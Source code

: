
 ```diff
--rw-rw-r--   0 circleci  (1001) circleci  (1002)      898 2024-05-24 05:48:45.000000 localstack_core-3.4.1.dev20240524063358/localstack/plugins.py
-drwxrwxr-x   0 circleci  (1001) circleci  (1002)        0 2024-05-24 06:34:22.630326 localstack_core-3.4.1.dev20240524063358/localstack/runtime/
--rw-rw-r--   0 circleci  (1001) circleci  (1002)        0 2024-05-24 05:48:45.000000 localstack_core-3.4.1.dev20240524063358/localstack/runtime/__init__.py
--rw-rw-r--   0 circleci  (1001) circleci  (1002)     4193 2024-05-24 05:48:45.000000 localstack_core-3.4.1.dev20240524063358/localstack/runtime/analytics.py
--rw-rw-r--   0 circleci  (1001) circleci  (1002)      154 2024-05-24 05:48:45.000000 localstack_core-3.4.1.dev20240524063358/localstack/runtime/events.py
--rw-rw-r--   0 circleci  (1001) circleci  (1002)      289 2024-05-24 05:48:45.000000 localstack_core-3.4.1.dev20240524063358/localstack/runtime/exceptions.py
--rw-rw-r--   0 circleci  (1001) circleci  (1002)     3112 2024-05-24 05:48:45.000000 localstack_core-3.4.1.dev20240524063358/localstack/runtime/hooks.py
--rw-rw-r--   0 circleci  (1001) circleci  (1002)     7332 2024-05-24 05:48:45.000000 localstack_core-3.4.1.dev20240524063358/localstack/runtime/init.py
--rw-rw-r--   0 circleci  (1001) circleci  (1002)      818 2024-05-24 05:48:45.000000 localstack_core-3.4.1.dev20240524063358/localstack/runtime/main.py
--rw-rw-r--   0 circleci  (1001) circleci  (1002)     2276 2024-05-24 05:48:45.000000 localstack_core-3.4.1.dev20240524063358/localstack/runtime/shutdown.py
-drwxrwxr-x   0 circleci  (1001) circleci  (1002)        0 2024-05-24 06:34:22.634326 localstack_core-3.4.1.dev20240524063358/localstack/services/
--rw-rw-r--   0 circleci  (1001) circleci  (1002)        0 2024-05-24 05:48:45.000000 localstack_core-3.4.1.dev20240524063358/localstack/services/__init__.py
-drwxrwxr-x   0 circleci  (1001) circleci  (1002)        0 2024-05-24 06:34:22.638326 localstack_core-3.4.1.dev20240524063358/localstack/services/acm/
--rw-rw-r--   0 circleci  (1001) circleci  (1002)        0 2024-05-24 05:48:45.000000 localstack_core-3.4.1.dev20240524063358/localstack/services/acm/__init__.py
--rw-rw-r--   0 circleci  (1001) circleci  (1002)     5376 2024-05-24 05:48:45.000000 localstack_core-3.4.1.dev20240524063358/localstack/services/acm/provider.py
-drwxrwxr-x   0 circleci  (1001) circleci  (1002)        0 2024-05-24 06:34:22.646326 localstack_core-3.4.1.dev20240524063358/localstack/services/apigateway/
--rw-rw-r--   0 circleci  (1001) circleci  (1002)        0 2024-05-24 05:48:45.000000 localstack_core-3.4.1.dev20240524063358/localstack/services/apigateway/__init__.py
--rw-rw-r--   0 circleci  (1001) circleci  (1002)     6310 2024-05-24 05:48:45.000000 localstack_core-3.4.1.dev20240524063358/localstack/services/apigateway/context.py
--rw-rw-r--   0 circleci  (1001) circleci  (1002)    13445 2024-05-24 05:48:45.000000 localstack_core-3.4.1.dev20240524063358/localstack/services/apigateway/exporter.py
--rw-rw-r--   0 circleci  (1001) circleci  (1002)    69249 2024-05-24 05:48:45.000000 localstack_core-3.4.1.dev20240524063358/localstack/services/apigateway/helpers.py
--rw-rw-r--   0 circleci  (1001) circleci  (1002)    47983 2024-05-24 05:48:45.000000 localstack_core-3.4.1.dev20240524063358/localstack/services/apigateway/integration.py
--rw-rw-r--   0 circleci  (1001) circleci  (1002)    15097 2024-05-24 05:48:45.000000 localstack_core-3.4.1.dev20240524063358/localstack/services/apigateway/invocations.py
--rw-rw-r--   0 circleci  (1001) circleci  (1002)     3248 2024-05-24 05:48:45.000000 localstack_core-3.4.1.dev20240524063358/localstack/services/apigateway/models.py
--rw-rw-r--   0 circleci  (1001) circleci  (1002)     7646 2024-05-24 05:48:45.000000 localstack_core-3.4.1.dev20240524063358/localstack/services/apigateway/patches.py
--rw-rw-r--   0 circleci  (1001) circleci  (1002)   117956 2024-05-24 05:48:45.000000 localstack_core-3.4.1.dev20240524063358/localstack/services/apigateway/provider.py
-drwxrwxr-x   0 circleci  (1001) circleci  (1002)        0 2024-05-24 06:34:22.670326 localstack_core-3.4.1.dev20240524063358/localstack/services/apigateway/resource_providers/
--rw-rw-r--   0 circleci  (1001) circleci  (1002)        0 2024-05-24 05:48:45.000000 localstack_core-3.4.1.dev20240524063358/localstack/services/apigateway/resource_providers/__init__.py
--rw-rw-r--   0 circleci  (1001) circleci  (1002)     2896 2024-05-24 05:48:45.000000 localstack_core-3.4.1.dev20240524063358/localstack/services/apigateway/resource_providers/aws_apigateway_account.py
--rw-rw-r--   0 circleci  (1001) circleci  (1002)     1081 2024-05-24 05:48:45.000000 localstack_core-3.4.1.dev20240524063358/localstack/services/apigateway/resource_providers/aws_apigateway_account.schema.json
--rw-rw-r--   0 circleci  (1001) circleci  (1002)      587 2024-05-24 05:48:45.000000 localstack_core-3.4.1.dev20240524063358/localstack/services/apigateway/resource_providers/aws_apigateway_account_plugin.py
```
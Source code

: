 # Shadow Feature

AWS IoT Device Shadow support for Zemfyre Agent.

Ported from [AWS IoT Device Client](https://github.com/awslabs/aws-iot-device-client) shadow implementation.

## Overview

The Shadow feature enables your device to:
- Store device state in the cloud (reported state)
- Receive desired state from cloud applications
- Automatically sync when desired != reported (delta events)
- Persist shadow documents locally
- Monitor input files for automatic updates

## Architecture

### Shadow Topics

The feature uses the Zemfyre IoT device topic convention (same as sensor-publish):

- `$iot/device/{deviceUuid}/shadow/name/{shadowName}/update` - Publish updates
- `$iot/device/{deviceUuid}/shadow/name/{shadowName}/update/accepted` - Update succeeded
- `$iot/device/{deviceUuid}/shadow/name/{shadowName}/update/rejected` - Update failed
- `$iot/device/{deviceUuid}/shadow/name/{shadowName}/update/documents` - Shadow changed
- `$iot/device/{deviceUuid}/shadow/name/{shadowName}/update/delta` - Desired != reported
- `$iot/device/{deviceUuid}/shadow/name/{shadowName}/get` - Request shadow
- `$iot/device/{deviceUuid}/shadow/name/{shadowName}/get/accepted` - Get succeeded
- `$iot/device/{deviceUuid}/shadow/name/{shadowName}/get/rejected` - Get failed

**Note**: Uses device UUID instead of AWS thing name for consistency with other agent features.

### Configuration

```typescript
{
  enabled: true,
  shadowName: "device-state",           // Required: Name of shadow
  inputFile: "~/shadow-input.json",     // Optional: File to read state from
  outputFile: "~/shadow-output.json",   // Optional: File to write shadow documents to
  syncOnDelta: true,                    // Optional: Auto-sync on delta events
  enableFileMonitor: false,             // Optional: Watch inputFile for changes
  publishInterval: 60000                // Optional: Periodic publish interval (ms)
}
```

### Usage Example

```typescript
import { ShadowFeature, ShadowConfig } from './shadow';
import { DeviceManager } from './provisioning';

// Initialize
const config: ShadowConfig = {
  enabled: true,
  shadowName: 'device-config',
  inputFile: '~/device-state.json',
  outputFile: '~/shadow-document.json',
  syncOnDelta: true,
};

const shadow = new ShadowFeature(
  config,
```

### Task goal
Your answer should consist of the lines above that hold the word "import", copied exactly.

### Solution to the exercise
import { ShadowFeature, ShadowConfig } from './shadow';
import { DeviceManager } from './provisioning';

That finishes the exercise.